§ **Records drawn from a dataset**

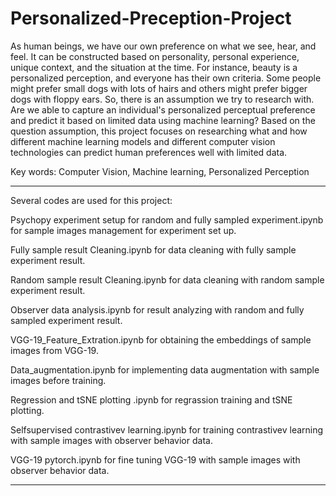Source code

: # Personalized-Preception-Project

As human beings, we have our own preference on what we see, hear, and feel. It can be constructed based on personality, personal experience, unique context, and the situation at the time. For instance, beauty is a personalized  perception, and everyone has their own criteria. Some people might prefer small dogs with lots of hairs and others might prefer bigger dogs with floppy ears. So, there is an assumption we try to research with. Are we able to capture an individual's personalized perceptual preference and predict it based on limited data using machine learning? Based on the question assumption, this project focuses on researching what and how different machine learning models and different computer vision technologies can predict human preferences well with limited data. 

Key words: Computer Vision, Machine learning, Personalized Perception

----
Several codes are used for this project:

Psychopy experiment setup for random and fully sampled experiment.ipynb for sample images management for experiment set up.


Fully sample result Cleaning.ipynb for data cleaning with fully sample experiment result.


Random sample result Cleaning.ipynb for data cleaning with random sample experiment result.


Observer data analysis.ipynb for result analyzing with random and fully sampled experiment result.


VGG-19_Feature_Extration.ipynb for obtaining the embeddings of sample images from VGG-19.


Data_augmentation.ipynb for implementing data augmentation with sample images before training.


Regression and tSNE plotting .ipynb for regrassion training and tSNE plotting.


Selfsupervised contrastivev learning.ipynb for training contrastivev learning with sample images with observer behavior data.


VGG-19 pytorch.ipynb for fine tuning VGG-19 with sample images with observer behavior data.

----
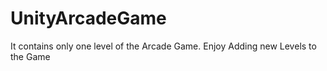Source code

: # UnityArcadeGame
It contains only one level of the Arcade Game. Enjoy Adding new Levels to the Game
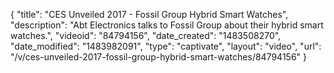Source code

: {
    "title": "CES Unveiled 2017 - Fossil Group Hybrid Smart Watches",
    "description": "Abt Electronics talks to Fossil Group about their hybrid smart watches.",
    "videoid": "84794156",
    "date_created": "1483508270",
    "date_modified": "1483982091",
    "type": "captivate",
    "layout": "video",
    "url": "\/v\/ces-unveiled-2017-fossil-group-hybrid-smart-watches\/84794156"
}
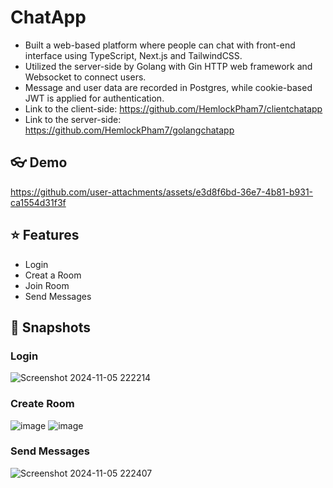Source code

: # ChatApp
- Built a web-based platform where people can chat with front-end interface using TypeScript, Next.js and TailwindCSS.
- Utilized the server-side by Golang with Gin HTTP web framework and Websocket to connect users.
- Message and user data are recorded in Postgres, while cookie-based JWT is applied for authentication.
- Link to the client-side: https://github.com/HemlockPham7/clientchatapp
- Link to the server-side: https://github.com/HemlockPham7/golangchatapp

## 👓 Demo
https://github.com/user-attachments/assets/e3d8f6bd-36e7-4b81-b931-ca1554d31f3f

## ⭐ Features
- Login
- Creat a Room
- Join Room
- Send Messages

## 📸 Snapshots
### Login
![Screenshot 2024-11-05 222214](https://github.com/user-attachments/assets/32bf7edc-71b8-4321-bdb1-9f8876756df7)

### Create Room
![image](https://github.com/user-attachments/assets/07208b1a-6227-40f0-aef2-9816d9165007)
![image](https://github.com/user-attachments/assets/cd87f47c-694d-48d3-af20-2d4ba80f8973)


### Send Messages
![Screenshot 2024-11-05 222407](https://github.com/user-attachments/assets/baae5b87-3858-4cb9-9053-517e070800f5)
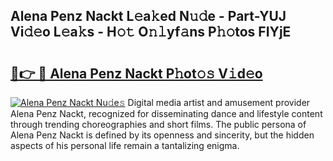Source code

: ## Alena Penz Nackt L𝚎a𝚔ed N𝚞𝚍e - Part-YUJ Vi𝚍𝚎o L𝚎a𝚔s - H𝚘𝚝 O𝚗𝚕yf𝚊ns P𝚑𝚘tos FIYjE

# <h2><a href="http://kfdwaa8.oniu.top/?m=Alena+Penz+Nackt">🔗👉 🔴 Alena Penz Nackt P𝚑ot𝚘𝚜 V𝚒d𝚎o</a></h2>

[![Alena Penz Nackt Nu𝚍e𝚜](https://i.imgur.com/0qMVB7G.gif)](http://kfdwaa8.oniu.top/?m=Alena+Penz+Nackt)
Digital media artist and amusement provider Alena Penz Nackt, recognized for disseminating dance and lifestyle content through trending choreographies and short films. The public persona of Alena Penz Nackt is defined by its openness and sincerity, but the hidden aspects of his personal life remain a tantalizing enigma.  
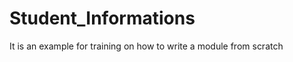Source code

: Student_Informations
====================

It is an example for training on how to write a module from scratch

§ **Problem requirements**
Among the lines of the data, which ones contain the word "behavior"? Show them.

§ **Output**
Selfsupervised contrastivev learning.ipynb for training contrastivev learning with sample images with observer behavior data.
VGG-19 pytorch.ipynb for fine tuning VGG-19 with sample images with observer behavior data.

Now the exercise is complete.